Cara Mengatasi Anak yang Gemar Bertanya

Kita kadangkala kewalahan dan pusing mendapat berondongan pertanyaan dari si kecil yang gemar bertanya. Adakalanya, pertanyaan yang diajukan cukup sederhana, namun sulit untuk menjawabnya. Misalnya, “Dari mana adik lahir, Ma…?” Kita sampai tidak tahu bagaimana cara menjawab pertanyaan yang diajukan anak tersebut. Kita sulit untuk menentukan kata yang cocok untuk menjawab pertanyaan anak itu. Kita merasa tabu untuk mengatakan jawaban yang sebenarnya pada anak seusia balita. Kita sulit melukiskan alat reproduksi atau alat vital perempuan pada anak, sedangkan anak membutuhkan jawaban yang memuaskan dirinya. Kalau kita menjawab sekenanya, takut dapat menyesatkan anak dan jawaban itu menjadi masalah di kemudian hari. Pendek kata, kita sering dihinggapi kebuntuan kata setiap menghadapi teror pertanyaan anak. Kita pun menjadi tidak sampai hati melihat anak menjadi muram dan cemberut karena tidak mendapat jawaban yang memuaskan rasa ingin tahunya.

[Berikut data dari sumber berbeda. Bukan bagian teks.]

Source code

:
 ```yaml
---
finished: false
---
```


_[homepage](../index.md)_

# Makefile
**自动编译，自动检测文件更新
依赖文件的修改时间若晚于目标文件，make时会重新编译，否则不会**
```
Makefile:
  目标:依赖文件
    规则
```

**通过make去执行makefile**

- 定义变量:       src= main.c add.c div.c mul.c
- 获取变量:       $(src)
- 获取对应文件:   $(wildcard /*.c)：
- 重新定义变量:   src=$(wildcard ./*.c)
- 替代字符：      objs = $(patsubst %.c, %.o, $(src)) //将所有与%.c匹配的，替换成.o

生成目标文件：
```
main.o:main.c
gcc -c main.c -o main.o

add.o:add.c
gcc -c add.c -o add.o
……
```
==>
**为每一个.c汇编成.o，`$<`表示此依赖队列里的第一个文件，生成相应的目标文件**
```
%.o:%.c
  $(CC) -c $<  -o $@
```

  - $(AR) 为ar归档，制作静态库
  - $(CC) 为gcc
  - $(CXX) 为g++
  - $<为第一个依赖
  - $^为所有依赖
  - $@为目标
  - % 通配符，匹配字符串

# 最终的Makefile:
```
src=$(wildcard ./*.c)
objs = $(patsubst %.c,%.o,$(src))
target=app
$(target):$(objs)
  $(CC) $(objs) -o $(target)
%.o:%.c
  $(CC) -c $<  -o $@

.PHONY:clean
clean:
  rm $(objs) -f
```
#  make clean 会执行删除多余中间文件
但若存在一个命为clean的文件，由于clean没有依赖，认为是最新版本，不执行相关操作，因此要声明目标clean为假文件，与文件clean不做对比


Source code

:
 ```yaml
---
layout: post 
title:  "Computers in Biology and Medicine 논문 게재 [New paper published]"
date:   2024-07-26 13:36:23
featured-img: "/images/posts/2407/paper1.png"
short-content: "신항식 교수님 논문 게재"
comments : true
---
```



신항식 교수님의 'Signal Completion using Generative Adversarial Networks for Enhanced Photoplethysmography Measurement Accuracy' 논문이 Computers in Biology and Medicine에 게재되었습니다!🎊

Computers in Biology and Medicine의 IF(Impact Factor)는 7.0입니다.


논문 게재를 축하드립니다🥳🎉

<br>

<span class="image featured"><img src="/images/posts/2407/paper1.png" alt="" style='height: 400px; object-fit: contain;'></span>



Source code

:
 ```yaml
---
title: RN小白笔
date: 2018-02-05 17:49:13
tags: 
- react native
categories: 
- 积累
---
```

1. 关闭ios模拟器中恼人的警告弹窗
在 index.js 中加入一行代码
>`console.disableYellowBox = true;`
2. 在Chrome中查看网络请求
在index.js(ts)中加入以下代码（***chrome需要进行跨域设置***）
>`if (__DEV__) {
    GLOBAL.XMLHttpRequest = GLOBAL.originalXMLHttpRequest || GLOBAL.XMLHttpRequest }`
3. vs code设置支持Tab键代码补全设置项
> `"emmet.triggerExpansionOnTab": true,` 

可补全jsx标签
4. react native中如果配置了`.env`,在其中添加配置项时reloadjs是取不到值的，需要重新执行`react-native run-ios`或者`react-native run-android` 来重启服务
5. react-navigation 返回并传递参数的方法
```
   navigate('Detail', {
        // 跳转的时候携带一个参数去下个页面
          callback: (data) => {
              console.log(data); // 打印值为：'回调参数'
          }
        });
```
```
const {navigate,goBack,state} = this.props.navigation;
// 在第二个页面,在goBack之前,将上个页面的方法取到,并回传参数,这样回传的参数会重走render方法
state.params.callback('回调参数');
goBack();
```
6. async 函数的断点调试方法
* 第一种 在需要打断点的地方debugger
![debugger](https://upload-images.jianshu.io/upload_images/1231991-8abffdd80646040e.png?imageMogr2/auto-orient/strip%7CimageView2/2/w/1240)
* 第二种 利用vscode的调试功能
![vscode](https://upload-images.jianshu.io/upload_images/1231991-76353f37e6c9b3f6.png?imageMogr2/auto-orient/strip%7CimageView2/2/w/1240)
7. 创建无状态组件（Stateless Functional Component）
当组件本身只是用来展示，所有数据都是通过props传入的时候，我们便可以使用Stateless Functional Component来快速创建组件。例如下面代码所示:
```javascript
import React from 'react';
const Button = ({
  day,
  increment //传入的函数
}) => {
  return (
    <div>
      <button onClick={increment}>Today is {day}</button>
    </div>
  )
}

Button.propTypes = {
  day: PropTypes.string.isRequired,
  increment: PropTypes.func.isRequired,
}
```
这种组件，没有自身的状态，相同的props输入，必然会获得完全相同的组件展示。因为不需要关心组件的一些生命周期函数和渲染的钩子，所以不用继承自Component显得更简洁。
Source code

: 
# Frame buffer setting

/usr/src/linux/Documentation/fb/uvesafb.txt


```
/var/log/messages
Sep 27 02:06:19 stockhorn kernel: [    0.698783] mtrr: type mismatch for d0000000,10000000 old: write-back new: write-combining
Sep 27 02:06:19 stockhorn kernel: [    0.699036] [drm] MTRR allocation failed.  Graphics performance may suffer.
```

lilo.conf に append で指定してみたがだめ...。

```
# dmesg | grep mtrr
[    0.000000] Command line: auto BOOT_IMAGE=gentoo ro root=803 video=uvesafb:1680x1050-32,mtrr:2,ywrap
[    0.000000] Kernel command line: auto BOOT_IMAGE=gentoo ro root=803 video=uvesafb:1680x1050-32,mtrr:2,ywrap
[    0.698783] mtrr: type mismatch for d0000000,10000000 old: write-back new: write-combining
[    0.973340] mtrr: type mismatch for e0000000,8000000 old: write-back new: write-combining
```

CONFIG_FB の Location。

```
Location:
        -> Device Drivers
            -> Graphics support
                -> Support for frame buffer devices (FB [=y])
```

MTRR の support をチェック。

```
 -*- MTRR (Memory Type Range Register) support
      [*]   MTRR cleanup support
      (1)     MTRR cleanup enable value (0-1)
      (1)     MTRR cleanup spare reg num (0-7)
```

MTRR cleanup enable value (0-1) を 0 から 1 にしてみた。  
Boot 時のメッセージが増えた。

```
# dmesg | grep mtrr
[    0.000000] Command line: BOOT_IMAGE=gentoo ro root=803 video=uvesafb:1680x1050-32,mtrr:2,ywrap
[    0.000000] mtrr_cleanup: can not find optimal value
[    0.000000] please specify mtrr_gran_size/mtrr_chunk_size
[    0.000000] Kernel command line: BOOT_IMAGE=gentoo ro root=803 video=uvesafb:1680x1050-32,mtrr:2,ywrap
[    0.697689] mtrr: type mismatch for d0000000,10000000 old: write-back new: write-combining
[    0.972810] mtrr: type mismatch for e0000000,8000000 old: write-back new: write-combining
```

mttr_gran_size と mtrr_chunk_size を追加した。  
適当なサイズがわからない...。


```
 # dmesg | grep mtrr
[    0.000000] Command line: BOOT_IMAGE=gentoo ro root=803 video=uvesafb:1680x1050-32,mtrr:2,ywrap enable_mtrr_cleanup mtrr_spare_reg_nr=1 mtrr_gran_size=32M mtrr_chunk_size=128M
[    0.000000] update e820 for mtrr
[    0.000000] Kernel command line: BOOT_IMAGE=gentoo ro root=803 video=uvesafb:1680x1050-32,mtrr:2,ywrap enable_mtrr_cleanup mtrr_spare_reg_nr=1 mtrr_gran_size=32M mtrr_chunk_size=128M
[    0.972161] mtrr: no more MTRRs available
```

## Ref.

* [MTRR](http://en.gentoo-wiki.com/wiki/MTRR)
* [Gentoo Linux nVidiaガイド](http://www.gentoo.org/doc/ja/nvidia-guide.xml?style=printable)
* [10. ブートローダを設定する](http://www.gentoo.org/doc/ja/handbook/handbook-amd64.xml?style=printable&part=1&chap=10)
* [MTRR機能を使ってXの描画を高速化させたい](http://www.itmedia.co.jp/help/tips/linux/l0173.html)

Bagaimana cara menghadapi anak gemar bertanya?

1. Jangan mematikan semangat bertanya anak.

Kita mungkin tidak menyadari hal ini, namun jika kita ering melarang anak bertanya dan malas menjawab pertanyaan yang diajukan anak, sebenarnya kita telah menghambat berkembangnya kemampuan fungsi nalar dan fungsi berlogika anak serta mematikan imajinasi dan kreativitas berpikir anak.

2. Biarkan anak bertanya.

Jika anak bertanya, kita harus bersedia meluangkan waktu dan memberi dukungan emosional pada anak (seperti memeluk, memegang bahu anak, menatap langsung mata anak, dan memberi senyuman manis untuk menyatakan rasa senang atas pertanyaan anak) serta memberi penguatan atau pujian atas pertanyaan anak

Kemudian usahakan untuk memberikan jawaban yang benar, ringkas dan mudah dipahami anak. Jika tidak dapat dijawab langsung, gunakan perumpamaan atau ilustrasi untuk memudahkan.

3. Beri kebebasan bertanya pada anak.

Untuk mengembangkan kreativitas berpikir anak, kita harus memberi kebebasan anak untuk bertanya apa saja yang menarik perhatian dan minatnya. Kita pun harus bersiap meluangkan waktu dan melayani keingintahuan anak.

4. Mengembangkan rasa ingin tahu anak.

Untuk mengarahkan dan mengembangkan rasa ingin tahu anak, sering-seringlah mengajak anak untuk mengamati langsung berbagai hal. Kita bisa mengajak anak ke tempat-tempat yang merangsang rasa ingin tahu anak. Misalnya, kebun binatang, Planetarium, Sea World, pantai, gunung, dan sebagainya.

5. Ajak anak untuk mendengarkan cerita yang menarik perhatian dan minat anak.

Untuk merangsang rasa ingin tahu, imajinasi dan kreativitas berpikir anak, kita dapat mengajak anak menonton cerita (film/TV) bersama atau kita dapat bercerita secara interaktif dengan anak. Kita dapat melibatkan anak secara emosional dalam mengamati isi cerita. Kita dapat merangsang anak berpikir dengan cara memberi komentar atau bertanya.

6. Sediakan fasilitas bermain anak yang merangsang imajinasinya.

Untuk mengembangkan rasa ingin tahu anak dan kreativitas anak, kita dapat menyediakan mainan yang merangsang daya imajinasi anak. Seperti mainan building block (balok susun), Puzzle, mewarnai gambar, dan lain-lain. Namun sebaiknya jangan mainan yang sudah jadi.

Demikianlah langkah-langkah yang dapat kita kembangkan untuk menghadapi dan mengarahkan anak yang gemar bertanya. Jangan merasa terbebani untuk melayani anak. Namun ingatlah, bahwa hasilnya sebanding dengan pengorbanan yang kita lakukan. Anak akan tumbuh dan berkembang menjadi anak yang cerdas. Kemampuan berlogika anak pun akan terus berkembang dan sangat bermanfaat untuk kehidupan anak setelah dewasa nanti. Mana tahu anak menjadi seorang pemikir dan penemu yang dapat mengukir sejarah peradaban manusia di kehidupan mendatang.

Oleh : Nur Rokhanah
Daftar Pustaka:
Surya, Hendra. 2005. Kiat Mengatasi Penyimpangan Perilaku Anak (2). Jakarta: PT Elex media Komputindo.